Start of MATERIAL FOR THIS EXERCISE
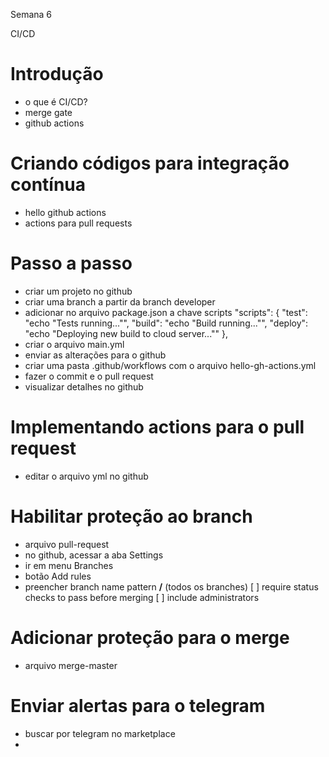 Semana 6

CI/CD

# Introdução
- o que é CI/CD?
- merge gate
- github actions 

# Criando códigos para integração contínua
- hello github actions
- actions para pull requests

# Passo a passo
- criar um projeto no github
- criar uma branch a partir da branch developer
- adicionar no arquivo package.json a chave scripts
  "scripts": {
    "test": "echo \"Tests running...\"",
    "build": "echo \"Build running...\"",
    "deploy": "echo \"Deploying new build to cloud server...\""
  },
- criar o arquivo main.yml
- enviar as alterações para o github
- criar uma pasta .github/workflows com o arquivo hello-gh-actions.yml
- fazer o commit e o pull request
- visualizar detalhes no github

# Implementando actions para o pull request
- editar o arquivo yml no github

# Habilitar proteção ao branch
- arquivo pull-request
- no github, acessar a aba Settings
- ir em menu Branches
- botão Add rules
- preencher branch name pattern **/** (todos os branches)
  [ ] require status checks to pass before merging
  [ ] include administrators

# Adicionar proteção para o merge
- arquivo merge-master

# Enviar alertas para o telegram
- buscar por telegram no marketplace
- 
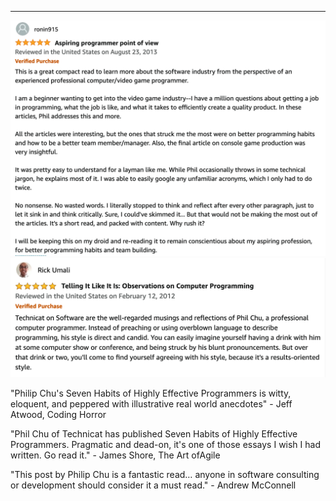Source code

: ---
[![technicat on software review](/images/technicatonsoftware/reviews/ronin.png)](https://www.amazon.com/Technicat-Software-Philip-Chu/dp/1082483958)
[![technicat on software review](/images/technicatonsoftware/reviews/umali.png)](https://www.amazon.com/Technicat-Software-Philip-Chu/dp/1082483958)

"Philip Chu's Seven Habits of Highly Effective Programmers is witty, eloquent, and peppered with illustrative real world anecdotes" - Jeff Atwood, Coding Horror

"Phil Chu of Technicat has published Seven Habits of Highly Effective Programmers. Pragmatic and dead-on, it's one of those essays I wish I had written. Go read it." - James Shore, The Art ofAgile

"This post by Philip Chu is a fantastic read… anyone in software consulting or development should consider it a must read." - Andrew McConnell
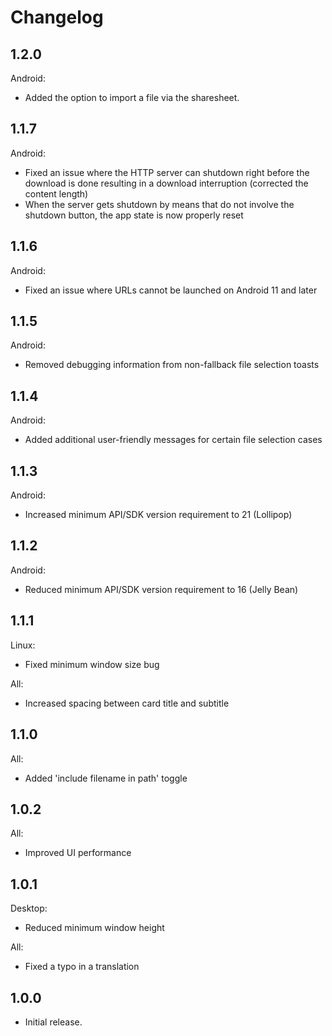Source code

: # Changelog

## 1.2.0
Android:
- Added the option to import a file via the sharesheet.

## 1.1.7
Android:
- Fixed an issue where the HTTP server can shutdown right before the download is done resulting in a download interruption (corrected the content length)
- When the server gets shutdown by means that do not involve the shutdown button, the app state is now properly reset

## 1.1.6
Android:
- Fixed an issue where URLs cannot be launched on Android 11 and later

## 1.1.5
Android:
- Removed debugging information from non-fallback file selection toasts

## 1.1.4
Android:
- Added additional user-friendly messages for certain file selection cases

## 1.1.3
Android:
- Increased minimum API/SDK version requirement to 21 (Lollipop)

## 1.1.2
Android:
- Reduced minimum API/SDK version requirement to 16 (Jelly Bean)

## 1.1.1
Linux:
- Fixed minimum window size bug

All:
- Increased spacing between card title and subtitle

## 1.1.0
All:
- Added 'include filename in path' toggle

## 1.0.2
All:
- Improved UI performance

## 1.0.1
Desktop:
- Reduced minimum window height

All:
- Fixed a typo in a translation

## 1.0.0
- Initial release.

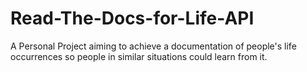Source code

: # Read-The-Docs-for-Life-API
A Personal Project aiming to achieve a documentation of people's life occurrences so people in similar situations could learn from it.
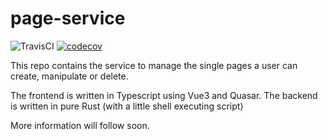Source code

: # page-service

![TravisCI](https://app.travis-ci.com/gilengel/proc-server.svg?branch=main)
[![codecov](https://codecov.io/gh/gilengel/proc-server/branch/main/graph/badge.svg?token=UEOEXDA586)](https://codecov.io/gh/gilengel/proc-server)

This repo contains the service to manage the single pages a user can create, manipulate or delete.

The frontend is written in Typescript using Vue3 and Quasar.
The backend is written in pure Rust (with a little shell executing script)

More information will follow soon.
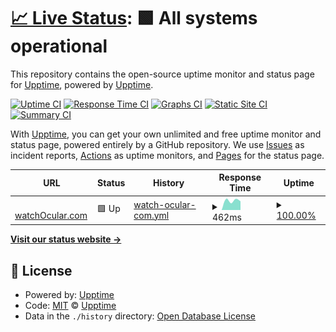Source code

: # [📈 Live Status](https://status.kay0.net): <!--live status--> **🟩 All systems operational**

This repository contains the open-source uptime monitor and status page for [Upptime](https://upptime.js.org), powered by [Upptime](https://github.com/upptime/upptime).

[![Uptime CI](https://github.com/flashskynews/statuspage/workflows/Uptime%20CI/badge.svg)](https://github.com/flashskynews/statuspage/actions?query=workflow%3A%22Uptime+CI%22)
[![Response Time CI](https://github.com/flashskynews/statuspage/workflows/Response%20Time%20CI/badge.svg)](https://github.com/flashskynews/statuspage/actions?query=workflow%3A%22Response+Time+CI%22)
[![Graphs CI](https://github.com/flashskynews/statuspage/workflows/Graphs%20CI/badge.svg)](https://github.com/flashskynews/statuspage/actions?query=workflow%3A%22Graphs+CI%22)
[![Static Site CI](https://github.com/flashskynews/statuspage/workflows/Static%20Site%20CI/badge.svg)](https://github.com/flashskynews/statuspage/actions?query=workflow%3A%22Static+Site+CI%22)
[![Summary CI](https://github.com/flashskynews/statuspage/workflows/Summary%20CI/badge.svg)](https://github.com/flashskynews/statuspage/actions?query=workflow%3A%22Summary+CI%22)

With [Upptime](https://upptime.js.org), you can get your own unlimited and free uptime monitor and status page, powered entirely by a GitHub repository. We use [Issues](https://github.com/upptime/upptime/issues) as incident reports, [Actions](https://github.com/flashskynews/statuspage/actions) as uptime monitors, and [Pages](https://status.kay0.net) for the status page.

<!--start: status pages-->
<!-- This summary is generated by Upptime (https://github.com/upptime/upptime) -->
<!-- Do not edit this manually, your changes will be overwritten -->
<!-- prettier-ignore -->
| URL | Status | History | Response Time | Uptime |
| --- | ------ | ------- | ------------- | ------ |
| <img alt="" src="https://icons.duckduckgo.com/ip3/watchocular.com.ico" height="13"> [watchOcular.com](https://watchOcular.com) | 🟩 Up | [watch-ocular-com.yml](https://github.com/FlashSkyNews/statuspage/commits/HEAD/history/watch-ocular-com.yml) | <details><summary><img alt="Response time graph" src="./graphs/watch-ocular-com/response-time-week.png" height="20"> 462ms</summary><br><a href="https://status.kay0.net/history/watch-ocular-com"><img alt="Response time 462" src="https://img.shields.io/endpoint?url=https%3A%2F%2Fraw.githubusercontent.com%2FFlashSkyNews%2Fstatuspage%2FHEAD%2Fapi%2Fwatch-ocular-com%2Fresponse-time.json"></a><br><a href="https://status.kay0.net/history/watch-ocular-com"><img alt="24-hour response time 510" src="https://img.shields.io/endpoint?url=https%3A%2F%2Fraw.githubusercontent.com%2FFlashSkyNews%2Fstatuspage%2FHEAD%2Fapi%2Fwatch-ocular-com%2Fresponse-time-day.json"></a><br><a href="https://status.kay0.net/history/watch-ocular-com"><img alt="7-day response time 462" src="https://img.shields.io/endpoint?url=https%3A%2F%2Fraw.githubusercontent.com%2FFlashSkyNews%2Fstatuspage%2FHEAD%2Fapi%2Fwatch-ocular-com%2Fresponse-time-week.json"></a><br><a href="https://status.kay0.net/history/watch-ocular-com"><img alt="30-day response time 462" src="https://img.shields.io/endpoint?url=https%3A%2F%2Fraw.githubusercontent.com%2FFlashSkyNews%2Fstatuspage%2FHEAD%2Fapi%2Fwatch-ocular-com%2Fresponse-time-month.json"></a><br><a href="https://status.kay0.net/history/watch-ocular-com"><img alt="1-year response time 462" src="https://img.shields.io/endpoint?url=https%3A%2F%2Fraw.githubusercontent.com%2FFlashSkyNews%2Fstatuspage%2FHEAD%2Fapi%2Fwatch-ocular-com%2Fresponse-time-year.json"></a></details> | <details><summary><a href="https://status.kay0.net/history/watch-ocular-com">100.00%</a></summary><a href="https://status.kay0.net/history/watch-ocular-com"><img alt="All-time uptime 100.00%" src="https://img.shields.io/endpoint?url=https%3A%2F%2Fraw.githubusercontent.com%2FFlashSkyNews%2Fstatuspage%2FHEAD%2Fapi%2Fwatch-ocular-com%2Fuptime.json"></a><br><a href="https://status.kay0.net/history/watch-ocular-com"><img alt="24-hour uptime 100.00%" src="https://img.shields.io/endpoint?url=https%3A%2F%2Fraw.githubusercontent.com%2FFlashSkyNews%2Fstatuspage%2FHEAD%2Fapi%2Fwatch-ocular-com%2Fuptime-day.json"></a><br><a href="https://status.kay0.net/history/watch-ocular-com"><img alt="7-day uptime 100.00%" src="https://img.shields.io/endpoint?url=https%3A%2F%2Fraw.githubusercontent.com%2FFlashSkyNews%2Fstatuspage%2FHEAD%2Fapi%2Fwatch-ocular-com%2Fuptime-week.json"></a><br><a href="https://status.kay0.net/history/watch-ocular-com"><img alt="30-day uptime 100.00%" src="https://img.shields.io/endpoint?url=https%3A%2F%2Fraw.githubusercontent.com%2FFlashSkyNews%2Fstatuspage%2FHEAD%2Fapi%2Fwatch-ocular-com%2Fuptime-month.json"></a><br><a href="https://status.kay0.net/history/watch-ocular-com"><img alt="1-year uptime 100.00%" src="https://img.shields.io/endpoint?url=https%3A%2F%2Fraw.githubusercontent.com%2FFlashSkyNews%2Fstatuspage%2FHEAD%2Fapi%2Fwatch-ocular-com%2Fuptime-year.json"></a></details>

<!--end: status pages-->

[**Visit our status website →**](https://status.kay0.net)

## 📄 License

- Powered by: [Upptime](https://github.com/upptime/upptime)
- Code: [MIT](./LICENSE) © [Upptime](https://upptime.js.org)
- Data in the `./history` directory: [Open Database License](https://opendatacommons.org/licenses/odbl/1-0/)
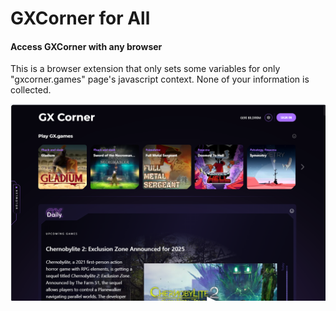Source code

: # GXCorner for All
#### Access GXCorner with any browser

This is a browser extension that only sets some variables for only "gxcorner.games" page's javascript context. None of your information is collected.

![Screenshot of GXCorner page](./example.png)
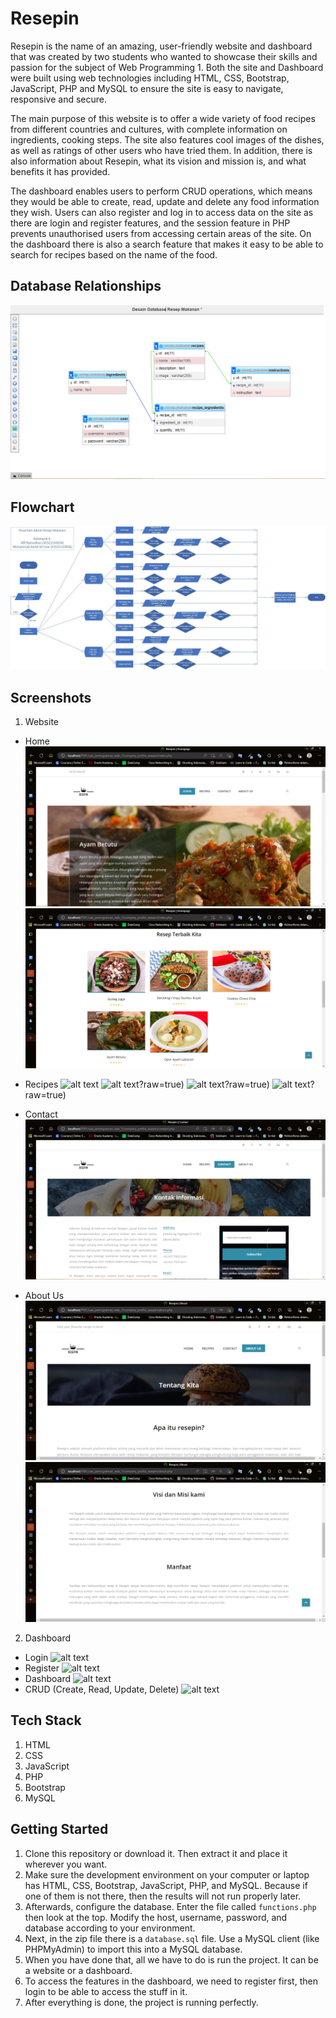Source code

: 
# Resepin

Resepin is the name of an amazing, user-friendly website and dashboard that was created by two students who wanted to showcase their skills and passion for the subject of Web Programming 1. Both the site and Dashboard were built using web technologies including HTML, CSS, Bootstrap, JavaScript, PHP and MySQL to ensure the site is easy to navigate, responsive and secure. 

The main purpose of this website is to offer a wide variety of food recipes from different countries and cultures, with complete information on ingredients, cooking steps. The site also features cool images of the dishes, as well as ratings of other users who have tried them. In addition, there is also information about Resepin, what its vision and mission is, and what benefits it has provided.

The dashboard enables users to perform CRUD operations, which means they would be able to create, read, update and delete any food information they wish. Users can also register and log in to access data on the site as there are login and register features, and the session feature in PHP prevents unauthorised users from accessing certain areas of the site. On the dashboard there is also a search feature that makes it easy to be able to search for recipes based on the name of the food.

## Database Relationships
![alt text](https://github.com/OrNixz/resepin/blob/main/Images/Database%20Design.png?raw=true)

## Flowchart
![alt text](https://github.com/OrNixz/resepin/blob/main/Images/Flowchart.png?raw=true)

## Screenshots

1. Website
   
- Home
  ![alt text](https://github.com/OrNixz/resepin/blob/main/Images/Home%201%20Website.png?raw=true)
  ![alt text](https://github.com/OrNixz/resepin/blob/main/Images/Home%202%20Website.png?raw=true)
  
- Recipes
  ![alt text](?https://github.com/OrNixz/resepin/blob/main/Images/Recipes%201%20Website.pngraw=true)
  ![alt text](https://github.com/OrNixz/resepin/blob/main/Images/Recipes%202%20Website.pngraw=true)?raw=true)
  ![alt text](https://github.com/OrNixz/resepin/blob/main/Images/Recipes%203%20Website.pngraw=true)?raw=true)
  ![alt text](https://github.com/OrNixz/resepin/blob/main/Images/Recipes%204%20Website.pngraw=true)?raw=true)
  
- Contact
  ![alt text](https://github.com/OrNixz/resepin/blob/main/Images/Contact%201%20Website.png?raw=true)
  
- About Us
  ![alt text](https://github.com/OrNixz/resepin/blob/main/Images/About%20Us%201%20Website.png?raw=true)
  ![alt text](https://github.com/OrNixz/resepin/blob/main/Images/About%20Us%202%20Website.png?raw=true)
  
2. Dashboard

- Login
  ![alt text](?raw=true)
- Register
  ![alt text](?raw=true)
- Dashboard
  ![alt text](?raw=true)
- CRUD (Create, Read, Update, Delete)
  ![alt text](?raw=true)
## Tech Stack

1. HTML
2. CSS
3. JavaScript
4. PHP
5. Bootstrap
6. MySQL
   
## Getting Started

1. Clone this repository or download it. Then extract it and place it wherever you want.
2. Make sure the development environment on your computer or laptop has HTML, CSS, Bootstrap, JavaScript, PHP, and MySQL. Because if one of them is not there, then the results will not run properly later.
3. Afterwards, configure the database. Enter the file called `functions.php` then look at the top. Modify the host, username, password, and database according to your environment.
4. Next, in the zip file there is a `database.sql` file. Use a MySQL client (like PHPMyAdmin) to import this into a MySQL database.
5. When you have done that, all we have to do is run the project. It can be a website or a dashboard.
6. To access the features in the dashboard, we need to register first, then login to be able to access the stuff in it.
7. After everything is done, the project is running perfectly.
End of MATERIAL FOR THIS EXERCISE
TO DO: Show a copy of each line from the data that includes the word "Increased".

SOLUTION:
- Increased minimum API/SDK version requirement to 21 (Lollipop)
- Increased spacing between card title and subtitle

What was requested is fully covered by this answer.